(Beginning of Records supplied)

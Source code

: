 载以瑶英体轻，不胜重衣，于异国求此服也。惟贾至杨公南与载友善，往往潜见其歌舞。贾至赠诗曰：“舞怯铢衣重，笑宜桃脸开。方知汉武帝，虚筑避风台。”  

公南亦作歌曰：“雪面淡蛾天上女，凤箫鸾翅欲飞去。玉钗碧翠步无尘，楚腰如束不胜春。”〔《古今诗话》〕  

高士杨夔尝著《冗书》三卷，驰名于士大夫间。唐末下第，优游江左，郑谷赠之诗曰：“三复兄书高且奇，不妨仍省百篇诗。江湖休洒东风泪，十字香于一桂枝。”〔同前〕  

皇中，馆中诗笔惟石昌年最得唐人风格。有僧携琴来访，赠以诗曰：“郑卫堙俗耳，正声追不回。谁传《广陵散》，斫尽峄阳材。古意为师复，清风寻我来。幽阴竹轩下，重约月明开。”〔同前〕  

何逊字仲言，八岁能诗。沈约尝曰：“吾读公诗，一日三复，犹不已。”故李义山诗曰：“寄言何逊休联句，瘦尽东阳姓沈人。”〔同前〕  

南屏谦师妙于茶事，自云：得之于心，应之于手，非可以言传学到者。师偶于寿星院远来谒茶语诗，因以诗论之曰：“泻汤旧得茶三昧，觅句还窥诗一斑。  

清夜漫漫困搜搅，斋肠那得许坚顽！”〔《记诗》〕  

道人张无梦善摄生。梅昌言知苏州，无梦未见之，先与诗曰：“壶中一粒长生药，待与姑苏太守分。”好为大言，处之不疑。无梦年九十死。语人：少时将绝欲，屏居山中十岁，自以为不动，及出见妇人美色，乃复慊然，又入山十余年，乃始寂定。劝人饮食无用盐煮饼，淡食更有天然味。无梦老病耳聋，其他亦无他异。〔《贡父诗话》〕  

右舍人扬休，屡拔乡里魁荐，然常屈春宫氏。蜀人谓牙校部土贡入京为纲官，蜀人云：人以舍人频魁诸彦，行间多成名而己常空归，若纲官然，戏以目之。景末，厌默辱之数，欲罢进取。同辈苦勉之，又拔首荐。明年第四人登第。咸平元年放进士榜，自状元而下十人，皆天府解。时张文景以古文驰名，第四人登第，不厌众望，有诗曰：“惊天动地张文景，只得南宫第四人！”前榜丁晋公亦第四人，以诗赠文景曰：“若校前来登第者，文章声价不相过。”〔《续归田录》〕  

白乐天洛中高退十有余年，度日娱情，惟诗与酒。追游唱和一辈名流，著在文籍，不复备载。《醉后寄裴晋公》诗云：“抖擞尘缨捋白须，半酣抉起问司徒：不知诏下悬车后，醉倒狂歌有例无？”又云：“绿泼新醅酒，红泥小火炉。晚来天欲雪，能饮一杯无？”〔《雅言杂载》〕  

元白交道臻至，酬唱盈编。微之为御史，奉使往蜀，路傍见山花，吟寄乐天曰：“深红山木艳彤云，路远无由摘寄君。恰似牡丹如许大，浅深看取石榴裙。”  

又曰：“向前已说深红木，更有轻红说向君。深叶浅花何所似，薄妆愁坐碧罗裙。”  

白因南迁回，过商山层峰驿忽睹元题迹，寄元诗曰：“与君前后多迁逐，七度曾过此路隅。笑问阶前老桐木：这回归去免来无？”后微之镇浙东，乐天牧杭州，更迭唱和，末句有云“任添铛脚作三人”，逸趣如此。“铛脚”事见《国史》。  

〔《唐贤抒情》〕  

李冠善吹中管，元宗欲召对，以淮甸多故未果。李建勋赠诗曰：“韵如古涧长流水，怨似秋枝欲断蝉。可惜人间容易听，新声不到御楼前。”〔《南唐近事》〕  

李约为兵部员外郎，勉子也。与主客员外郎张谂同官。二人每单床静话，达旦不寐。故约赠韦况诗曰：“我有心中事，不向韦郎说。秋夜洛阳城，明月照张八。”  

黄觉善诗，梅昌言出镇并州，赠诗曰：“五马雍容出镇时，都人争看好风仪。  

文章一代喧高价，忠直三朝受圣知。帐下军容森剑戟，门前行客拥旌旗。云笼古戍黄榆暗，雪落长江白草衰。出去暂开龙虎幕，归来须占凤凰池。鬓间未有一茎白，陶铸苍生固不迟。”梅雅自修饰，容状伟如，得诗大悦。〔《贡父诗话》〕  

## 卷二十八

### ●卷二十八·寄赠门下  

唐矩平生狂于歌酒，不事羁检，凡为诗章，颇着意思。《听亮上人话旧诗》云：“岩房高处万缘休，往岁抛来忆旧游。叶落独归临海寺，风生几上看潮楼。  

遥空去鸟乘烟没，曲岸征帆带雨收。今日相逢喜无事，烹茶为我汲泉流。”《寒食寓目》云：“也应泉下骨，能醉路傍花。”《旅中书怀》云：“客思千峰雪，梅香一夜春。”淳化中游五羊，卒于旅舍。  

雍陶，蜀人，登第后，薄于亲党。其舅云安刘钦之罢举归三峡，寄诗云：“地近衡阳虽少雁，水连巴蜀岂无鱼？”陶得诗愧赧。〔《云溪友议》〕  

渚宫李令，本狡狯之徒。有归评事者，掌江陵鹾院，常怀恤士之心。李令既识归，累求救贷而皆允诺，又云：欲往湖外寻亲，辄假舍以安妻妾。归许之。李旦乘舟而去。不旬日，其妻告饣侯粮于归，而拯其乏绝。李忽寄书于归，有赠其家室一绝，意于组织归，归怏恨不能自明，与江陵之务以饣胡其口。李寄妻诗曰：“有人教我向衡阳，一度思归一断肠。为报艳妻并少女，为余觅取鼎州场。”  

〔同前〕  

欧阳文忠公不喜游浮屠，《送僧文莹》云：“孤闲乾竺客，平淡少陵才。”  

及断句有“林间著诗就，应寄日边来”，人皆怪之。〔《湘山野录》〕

(End of Records supplied)

Could you return the lines in the entries above that contain "贡父诗话"?

道人张无梦善摄生。梅昌言知苏州，无梦未见之，先与诗曰：“壶中一粒长生药，待与姑苏太守分。”好为大言，处之不疑。无梦年九十死。语人：少时将绝欲，屏居山中十岁，自以为不动，及出见妇人美色，乃复慊然，又入山十余年，乃始寂定。劝人饮食无用盐煮饼，淡食更有天然味。无梦老病耳聋，其他亦无他异。〔《贡父诗话》〕  
文章一代喧高价，忠直三朝受圣知。帐下军容森剑戟，门前行客拥旌旗。云笼古戍黄榆暗，雪落长江白草衰。出去暂开龙虎幕，归来须占凤凰池。鬓间未有一茎白，陶铸苍生固不迟。”梅雅自修饰，容状伟如，得诗大悦。〔《贡父诗话》〕  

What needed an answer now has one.